I'm dutifully silent as she weaves the Mercedes through a light snow dusting the roads.

"To his secretary," she laughed. "I mean couldn't he be more original? ... And I told him flatly no, never! I care about him too much. And I think he does about me, to get carried away by a passing infatuation."

My mother has one of her perpetual colds and sniffles the whole time. She dabs her nose with a tissue, for emphasis, I think.

"And you know, Gerald, I really do believe he was relieved. He cleared his throat more times than I can remember, and shuffled his papers on his desk, but in the end, he was glad I put my foot down....Now we're happier than we've been in a while."

Then, like a concerned grandmother, she changes the subject to the babies. She delicately inquires about Genevieve and our plans for the future, while letting me know I can't discuss her marriage. That I should be grateful she still talks to me.

The snow becomes heavy so we head back to their large house, overlooking the lakes and the valley. As we climb the step drive she suddenly blurts, "Why do we save our best face for others and show our worst face to those we love." And cries for one of the few times I can remember. I hand her a Kleenex.

Before dinner I go back up stairs to the east wing and walk down the long hall of the "children's" side of their home. I open the door, peer into my old room. It's almost the way I left it, chock full of hockey sticks, pennants, footballs, skis, and trophies. It looks like it belonged to some other kid.
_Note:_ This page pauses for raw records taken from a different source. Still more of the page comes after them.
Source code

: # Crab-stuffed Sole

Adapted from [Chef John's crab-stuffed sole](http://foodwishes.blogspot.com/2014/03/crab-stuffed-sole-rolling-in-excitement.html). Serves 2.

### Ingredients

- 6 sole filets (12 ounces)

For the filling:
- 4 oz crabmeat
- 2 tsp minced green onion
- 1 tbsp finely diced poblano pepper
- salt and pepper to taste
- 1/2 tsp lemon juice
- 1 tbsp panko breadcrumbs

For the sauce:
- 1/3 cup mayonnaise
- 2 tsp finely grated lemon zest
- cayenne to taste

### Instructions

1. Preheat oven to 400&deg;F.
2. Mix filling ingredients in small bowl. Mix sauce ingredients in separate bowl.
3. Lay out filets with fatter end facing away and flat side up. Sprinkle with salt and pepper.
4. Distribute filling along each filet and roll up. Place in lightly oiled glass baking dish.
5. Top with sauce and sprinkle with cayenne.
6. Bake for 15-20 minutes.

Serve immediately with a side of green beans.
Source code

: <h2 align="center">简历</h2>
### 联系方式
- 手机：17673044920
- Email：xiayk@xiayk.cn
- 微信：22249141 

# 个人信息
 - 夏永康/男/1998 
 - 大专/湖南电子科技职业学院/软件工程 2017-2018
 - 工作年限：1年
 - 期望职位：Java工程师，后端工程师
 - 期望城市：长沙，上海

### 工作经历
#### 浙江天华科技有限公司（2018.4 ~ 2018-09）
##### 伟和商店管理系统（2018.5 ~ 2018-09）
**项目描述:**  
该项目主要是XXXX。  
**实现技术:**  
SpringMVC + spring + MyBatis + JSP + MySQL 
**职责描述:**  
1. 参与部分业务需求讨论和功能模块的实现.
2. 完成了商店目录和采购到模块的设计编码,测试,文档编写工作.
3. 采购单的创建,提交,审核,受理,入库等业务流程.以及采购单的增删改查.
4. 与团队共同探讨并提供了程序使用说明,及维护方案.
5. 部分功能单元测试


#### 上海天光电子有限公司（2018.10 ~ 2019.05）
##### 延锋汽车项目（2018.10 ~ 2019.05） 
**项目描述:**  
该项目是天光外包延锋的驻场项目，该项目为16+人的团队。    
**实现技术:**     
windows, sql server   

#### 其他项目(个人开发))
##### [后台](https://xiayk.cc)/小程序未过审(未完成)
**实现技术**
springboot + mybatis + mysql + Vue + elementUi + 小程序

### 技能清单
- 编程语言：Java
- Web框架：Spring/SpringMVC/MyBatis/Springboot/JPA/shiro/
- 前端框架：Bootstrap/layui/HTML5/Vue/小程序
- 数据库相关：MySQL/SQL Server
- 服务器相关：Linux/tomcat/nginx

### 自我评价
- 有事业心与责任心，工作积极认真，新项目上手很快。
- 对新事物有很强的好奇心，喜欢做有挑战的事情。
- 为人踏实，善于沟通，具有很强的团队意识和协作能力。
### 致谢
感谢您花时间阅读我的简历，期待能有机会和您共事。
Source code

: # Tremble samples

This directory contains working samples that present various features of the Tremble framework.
After dinner everyone ends up in the den. It is dark, cozy with leather couches you can really settle into. My wife and I grab one and pass the babies back and forth. My aunt crochets, my mother wraps herself in a handmade shawl. My father comments. We watch TV to avoid talking about my brother and sister. They're gone on a deluxe ski trip to Switzerland, with their families.

Thanksgiving behind us, Jenny and I leave early in the morning. Everyone comes out to wave as we drop down the hill in my aging station wagon. For the first time I realize my mother's smile is as hard and delicate as the Massachusetts snows.

Now we've been driving all day, I can see the sun setting in the side-view like a fire I'm fleeing.

And also I've been watching Jenny in the mirror: the baby reaching up to her, suckling her, sleeping in her arms; the toddler putting his fingers in her mouth, wiping her with saliva, milk, and graham crackers.

From the back I hear her quiet voice, "Gerry, we need to find a motel soon, I don't think I can last much longer."

I know that tone, soft and firm. I exit at the first food-fuel-lodging sign on the interstate, and we race down a strip of plastic restaurants to a Comfort Inn.

I look in the rear-view to check on Jenny. She's asleep with the toddler curled up on her lap and the baby nursing from her open blouse. A soft neon glow mixes with the left-over sunset as I signal my turn.

But in the middle of the parking lot, I have to bring our wagon to a halt. I'm having trouble seeing, my eyes have glazed over with tears.